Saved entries
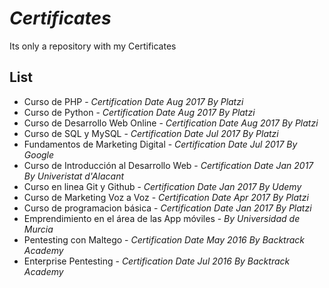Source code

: # _Certificates_
Its only a repository with  my  Certificates

## List

* Curso de PHP - _Certification Date Aug 2017 By Platzi_
* Curso de Python - _Certification Date Aug 2017 By Platzi_
* Curso de Desarrollo Web Online - _Certification Date Aug 2017 By Platzi_
* Curso de SQL y MySQL - _Certification Date Jul 2017 By Platzi_
* Fundamentos de Marketing Digital - _Certification Date Jul 2017 By Google_
* Curso de Introducción al Desarrollo Web - _Certification Date Jan 2017 By Univeristat d'Alacant_
* Curso en linea Git y Github - _Certification Date Jan 2017 By Udemy_
* Curso de Marketing Voz a Voz - _Certification Date Apr 2017 By Platzi_
* Curso de programacion básica - _Certification Date Jan 2017 By Platzi_
* Emprendimiento en el área de las App móviles - _By Universidad de Murcia_
* Pentesting con Maltego - _Certification Date May 2016 By Backtrack Academy_
* Enterprise Pentesting - _Certification Date Jul 2016 By Backtrack Academy_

### How to complete this task
Look through the entries above. Copy each line in which the string "Marketing" occurs.

### Answer for the task
* Fundamentos de Marketing Digital - _Certification Date Jul 2017 By Google_
* Curso de Marketing Voz a Voz - _Certification Date Apr 2017 By Platzi_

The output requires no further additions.